▶ [Task requirements]: Every entry is to be restated exactly; pictures are not part of the copy.

(Extracted records)
++++++

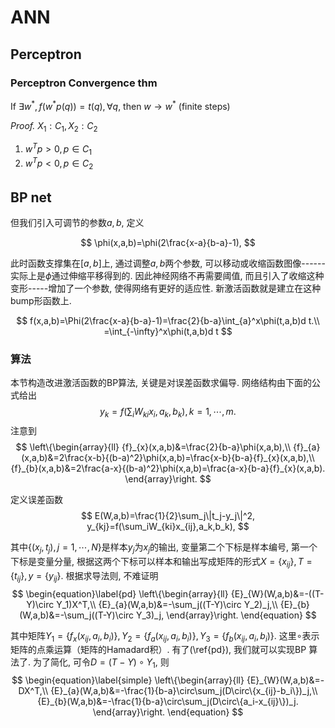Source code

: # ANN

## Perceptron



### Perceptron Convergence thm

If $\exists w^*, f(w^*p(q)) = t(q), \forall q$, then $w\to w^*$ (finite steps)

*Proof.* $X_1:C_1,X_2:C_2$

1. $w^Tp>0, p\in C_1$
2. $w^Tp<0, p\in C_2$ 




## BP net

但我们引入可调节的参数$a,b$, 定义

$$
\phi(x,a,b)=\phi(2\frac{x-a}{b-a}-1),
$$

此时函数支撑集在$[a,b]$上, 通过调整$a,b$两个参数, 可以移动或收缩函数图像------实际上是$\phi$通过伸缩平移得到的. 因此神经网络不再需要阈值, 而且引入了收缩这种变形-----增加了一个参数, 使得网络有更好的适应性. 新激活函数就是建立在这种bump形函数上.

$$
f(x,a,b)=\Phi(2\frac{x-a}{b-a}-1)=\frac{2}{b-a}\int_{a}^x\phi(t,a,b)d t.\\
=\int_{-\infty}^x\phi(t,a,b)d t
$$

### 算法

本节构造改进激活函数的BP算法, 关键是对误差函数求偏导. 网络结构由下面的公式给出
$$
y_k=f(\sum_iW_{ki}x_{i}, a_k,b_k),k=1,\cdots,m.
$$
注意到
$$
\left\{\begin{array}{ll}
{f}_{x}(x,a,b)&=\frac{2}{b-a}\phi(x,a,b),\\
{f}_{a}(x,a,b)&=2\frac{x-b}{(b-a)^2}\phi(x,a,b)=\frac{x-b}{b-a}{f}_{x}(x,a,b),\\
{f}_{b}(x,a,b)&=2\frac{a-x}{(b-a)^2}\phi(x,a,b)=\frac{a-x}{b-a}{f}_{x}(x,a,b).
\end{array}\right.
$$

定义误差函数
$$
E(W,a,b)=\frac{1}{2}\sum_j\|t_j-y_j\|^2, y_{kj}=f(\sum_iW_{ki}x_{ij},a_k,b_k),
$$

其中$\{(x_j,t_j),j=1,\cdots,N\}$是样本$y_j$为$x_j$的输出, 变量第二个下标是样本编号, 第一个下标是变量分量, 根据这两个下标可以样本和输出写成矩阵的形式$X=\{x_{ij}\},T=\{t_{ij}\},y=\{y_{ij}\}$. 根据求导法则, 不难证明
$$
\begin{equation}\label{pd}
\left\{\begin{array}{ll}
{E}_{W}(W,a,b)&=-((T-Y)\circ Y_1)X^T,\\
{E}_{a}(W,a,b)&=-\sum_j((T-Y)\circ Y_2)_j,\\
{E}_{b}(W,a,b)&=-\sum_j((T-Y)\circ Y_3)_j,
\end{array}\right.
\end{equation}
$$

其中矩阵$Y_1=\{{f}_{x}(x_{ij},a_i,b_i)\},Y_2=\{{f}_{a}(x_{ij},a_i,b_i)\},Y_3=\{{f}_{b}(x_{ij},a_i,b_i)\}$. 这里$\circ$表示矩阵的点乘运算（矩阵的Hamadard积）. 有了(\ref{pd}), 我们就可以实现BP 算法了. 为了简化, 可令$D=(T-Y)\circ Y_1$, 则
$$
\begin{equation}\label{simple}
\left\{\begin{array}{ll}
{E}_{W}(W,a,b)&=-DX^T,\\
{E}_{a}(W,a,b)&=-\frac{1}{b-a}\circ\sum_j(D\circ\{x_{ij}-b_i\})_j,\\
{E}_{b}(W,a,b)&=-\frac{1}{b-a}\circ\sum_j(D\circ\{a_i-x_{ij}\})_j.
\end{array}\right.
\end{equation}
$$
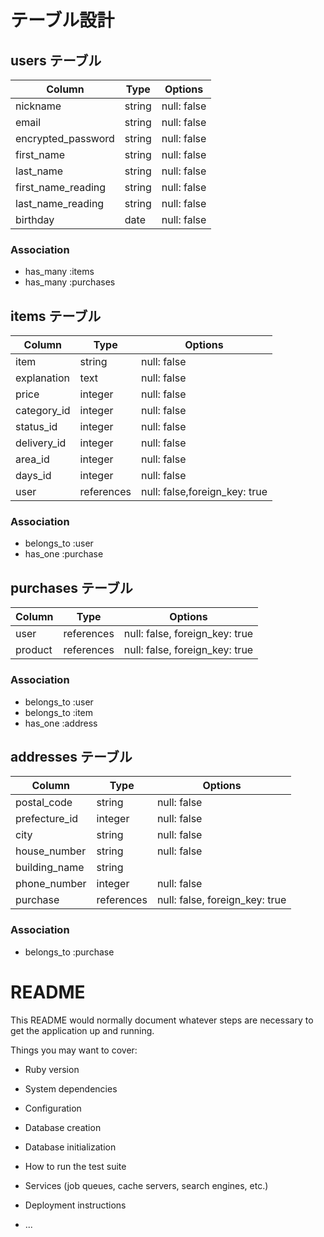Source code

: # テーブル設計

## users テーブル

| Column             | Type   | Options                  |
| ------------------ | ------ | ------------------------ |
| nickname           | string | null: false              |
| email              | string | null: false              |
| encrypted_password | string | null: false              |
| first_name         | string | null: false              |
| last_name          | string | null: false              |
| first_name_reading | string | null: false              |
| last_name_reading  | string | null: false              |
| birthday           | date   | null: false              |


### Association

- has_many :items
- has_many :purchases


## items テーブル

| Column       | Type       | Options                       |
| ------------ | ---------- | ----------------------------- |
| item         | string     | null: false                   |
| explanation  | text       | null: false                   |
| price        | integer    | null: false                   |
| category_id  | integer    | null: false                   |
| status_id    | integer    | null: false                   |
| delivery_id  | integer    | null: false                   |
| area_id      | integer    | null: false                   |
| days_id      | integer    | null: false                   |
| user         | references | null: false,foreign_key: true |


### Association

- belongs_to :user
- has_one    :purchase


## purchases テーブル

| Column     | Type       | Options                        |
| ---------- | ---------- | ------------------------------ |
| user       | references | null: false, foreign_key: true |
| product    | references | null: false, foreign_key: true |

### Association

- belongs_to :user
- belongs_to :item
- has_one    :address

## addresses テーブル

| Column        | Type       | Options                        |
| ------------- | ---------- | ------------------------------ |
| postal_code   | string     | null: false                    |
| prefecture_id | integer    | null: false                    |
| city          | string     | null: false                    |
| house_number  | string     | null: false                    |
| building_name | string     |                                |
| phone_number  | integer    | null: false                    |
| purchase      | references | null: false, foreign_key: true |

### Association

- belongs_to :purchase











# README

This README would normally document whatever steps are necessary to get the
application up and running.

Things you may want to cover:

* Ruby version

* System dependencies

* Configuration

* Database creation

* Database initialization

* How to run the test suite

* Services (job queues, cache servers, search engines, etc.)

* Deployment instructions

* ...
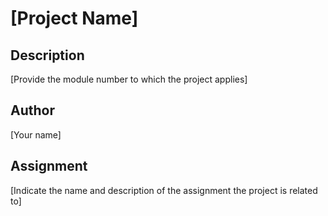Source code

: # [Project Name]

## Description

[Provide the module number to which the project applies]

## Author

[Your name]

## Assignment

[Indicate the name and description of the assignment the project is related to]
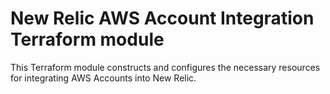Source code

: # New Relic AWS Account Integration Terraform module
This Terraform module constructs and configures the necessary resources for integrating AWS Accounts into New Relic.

++++++

▶ [Output of the task]:
Source code

: # ANN

## Perceptron



### Perceptron Convergence thm

If $\exists w^*, f(w^*p(q)) = t(q), \forall q$, then $w\to w^*$ (finite steps)

*Proof.* $X_1:C_1,X_2:C_2$

1. $w^Tp>0, p\in C_1$
2. $w^Tp<0, p\in C_2$ 




## BP net

但我们引入可调节的参数$a,b$, 定义

$$
\phi(x,a,b)=\phi(2\frac{x-a}{b-a}-1),
$$

此时函数支撑集在$[a,b]$上, 通过调整$a,b$两个参数, 可以移动或收缩函数图像------实际上是$\phi$通过伸缩平移得到的. 因此神经网络不再需要阈值, 而且引入了收缩这种变形-----增加了一个参数, 使得网络有更好的适应性. 新激活函数就是建立在这种bump形函数上.

$$
f(x,a,b)=\Phi(2\frac{x-a}{b-a}-1)=\frac{2}{b-a}\int_{a}^x\phi(t,a,b)d t.\\
=\int_{-\infty}^x\phi(t,a,b)d t
$$

### 算法

本节构造改进激活函数的BP算法, 关键是对误差函数求偏导. 网络结构由下面的公式给出
$$
y_k=f(\sum_iW_{ki}x_{i}, a_k,b_k),k=1,\cdots,m.
$$
注意到
$$
\left\{\begin{array}{ll}
{f}_{x}(x,a,b)&=\frac{2}{b-a}\phi(x,a,b),\\
{f}_{a}(x,a,b)&=2\frac{x-b}{(b-a)^2}\phi(x,a,b)=\frac{x-b}{b-a}{f}_{x}(x,a,b),\\
{f}_{b}(x,a,b)&=2\frac{a-x}{(b-a)^2}\phi(x,a,b)=\frac{a-x}{b-a}{f}_{x}(x,a,b).
\end{array}\right.
$$

定义误差函数
$$
E(W,a,b)=\frac{1}{2}\sum_j\|t_j-y_j\|^2, y_{kj}=f(\sum_iW_{ki}x_{ij},a_k,b_k),
$$

其中$\{(x_j,t_j),j=1,\cdots,N\}$是样本$y_j$为$x_j$的输出, 变量第二个下标是样本编号, 第一个下标是变量分量, 根据这两个下标可以样本和输出写成矩阵的形式$X=\{x_{ij}\},T=\{t_{ij}\},y=\{y_{ij}\}$. 根据求导法则, 不难证明
$$
\begin{equation}\label{pd}
\left\{\begin{array}{ll}
{E}_{W}(W,a,b)&=-((T-Y)\circ Y_1)X^T,\\
{E}_{a}(W,a,b)&=-\sum_j((T-Y)\circ Y_2)_j,\\
{E}_{b}(W,a,b)&=-\sum_j((T-Y)\circ Y_3)_j,
\end{array}\right.
\end{equation}
$$

其中矩阵$Y_1=\{{f}_{x}(x_{ij},a_i,b_i)\},Y_2=\{{f}_{a}(x_{ij},a_i,b_i)\},Y_3=\{{f}_{b}(x_{ij},a_i,b_i)\}$. 这里$\circ$表示矩阵的点乘运算（矩阵的Hamadard积）. 有了(\ref{pd}), 我们就可以实现BP 算法了. 为了简化, 可令$D=(T-Y)\circ Y_1$, 则
$$
\begin{equation}\label{simple}
\left\{\begin{array}{ll}
{E}_{W}(W,a,b)&=-DX^T,\\
{E}_{a}(W,a,b)&=-\frac{1}{b-a}\circ\sum_j(D\circ\{x_{ij}-b_i\})_j,\\
{E}_{b}(W,a,b)&=-\frac{1}{b-a}\circ\sum_j(D\circ\{a_i-x_{ij}\})_j.
\end{array}\right.
\end{equation}
$$
Source code

: # テーブル設計

## users テーブル

| Column             | Type   | Options                  |
| ------------------ | ------ | ------------------------ |
| nickname           | string | null: false              |
| email              | string | null: false              |
| encrypted_password | string | null: false              |
| first_name         | string | null: false              |
| last_name          | string | null: false              |
| first_name_reading | string | null: false              |
| last_name_reading  | string | null: false              |
| birthday           | date   | null: false              |


### Association

- has_many :items
- has_many :purchases


## items テーブル

| Column       | Type       | Options                       |
| ------------ | ---------- | ----------------------------- |
| item         | string     | null: false                   |
| explanation  | text       | null: false                   |
| price        | integer    | null: false                   |
| category_id  | integer    | null: false                   |
| status_id    | integer    | null: false                   |
| delivery_id  | integer    | null: false                   |
| area_id      | integer    | null: false                   |
| days_id      | integer    | null: false                   |
| user         | references | null: false,foreign_key: true |


### Association

- belongs_to :user
- has_one    :purchase


## purchases テーブル

| Column     | Type       | Options                        |
| ---------- | ---------- | ------------------------------ |
| user       | references | null: false, foreign_key: true |
| product    | references | null: false, foreign_key: true |

### Association

- belongs_to :user
- belongs_to :item
- has_one    :address

## addresses テーブル

| Column        | Type       | Options                        |
| ------------- | ---------- | ------------------------------ |
| postal_code   | string     | null: false                    |
| prefecture_id | integer    | null: false                    |
| city          | string     | null: false                    |
| house_number  | string     | null: false                    |
| building_name | string     |                                |
| phone_number  | integer    | null: false                    |
| purchase      | references | null: false, foreign_key: true |

### Association

- belongs_to :purchase











# README

This README would normally document whatever steps are necessary to get the
application up and running.

Things you may want to cover:

* Ruby version

* System dependencies

* Configuration

* Database creation

* Database initialization

* How to run the test suite

* Services (job queues, cache servers, search engines, etc.)

* Deployment instructions

* ...
Source code

: # [Project Name]

## Description

[Provide the module number to which the project applies]

## Author

[Your name]

## Assignment

[Indicate the name and description of the assignment the project is related to]
Source code

: # New Relic AWS Account Integration Terraform module
This Terraform module constructs and configures the necessary resources for integrating AWS Accounts into New Relic.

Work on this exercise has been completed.